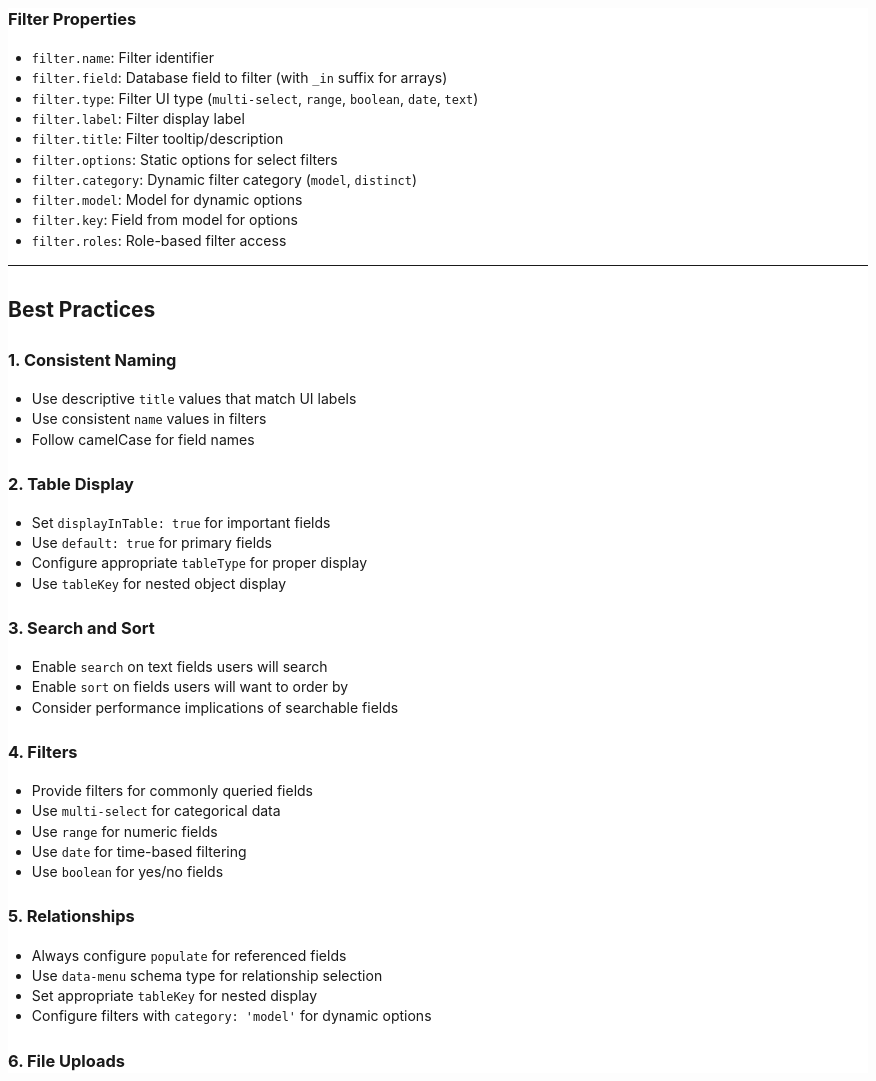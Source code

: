 ### Filter Properties

- `filter.name`: Filter identifier
- `filter.field`: Database field to filter (with `_in` suffix for arrays)
- `filter.type`: Filter UI type (`multi-select`, `range`, `boolean`, `date`, `text`)
- `filter.label`: Filter display label
- `filter.title`: Filter tooltip/description
- `filter.options`: Static options for select filters
- `filter.category`: Dynamic filter category (`model`, `distinct`)
- `filter.model`: Model for dynamic options
- `filter.key`: Field from model for options
- `filter.roles`: Role-based filter access

---

## Best Practices

### 1. Consistent Naming

- Use descriptive `title` values that match UI labels
- Use consistent `name` values in filters
- Follow camelCase for field names

### 2. Table Display

- Set `displayInTable: true` for important fields
- Use `default: true` for primary fields
- Configure appropriate `tableType` for proper display
- Use `tableKey` for nested object display

### 3. Search and Sort

- Enable `search` on text fields users will search
- Enable `sort` on fields users will want to order by
- Consider performance implications of searchable fields

### 4. Filters

- Provide filters for commonly queried fields
- Use `multi-select` for categorical data
- Use `range` for numeric fields
- Use `date` for time-based filtering
- Use `boolean` for yes/no fields

### 5. Relationships

- Always configure `populate` for referenced fields
- Use `data-menu` schema type for relationship selection
- Set appropriate `tableKey` for nested display
- Configure filters with `category: 'model'` for dynamic options

### 6. File Uploads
§
◆ REQUIRED ACTION:
Please write out exactly, and only, the lines from the beginning of the entries through the line containing "### 4. Filters", including both and skipping all pictures.

◆ OUTPUT:
Source code

: ### Filter Properties

- `filter.name`: Filter identifier
- `filter.field`: Database field to filter (with `_in` suffix for arrays)
- `filter.type`: Filter UI type (`multi-select`, `range`, `boolean`, `date`, `text`)
- `filter.label`: Filter display label
- `filter.title`: Filter tooltip/description
- `filter.options`: Static options for select filters
- `filter.category`: Dynamic filter category (`model`, `distinct`)
- `filter.model`: Model for dynamic options
- `filter.key`: Field from model for options
- `filter.roles`: Role-based filter access

---

## Best Practices

### 1. Consistent Naming

- Use descriptive `title` values that match UI labels
- Use consistent `name` values in filters
- Follow camelCase for field names

### 2. Table Display

- Set `displayInTable: true` for important fields
- Use `default: true` for primary fields
- Configure appropriate `tableType` for proper display
- Use `tableKey` for nested object display

### 3. Search and Sort

- Enable `search` on text fields users will search
- Enable `sort` on fields users will want to order by
- Consider performance implications of searchable fields

### 4. Filters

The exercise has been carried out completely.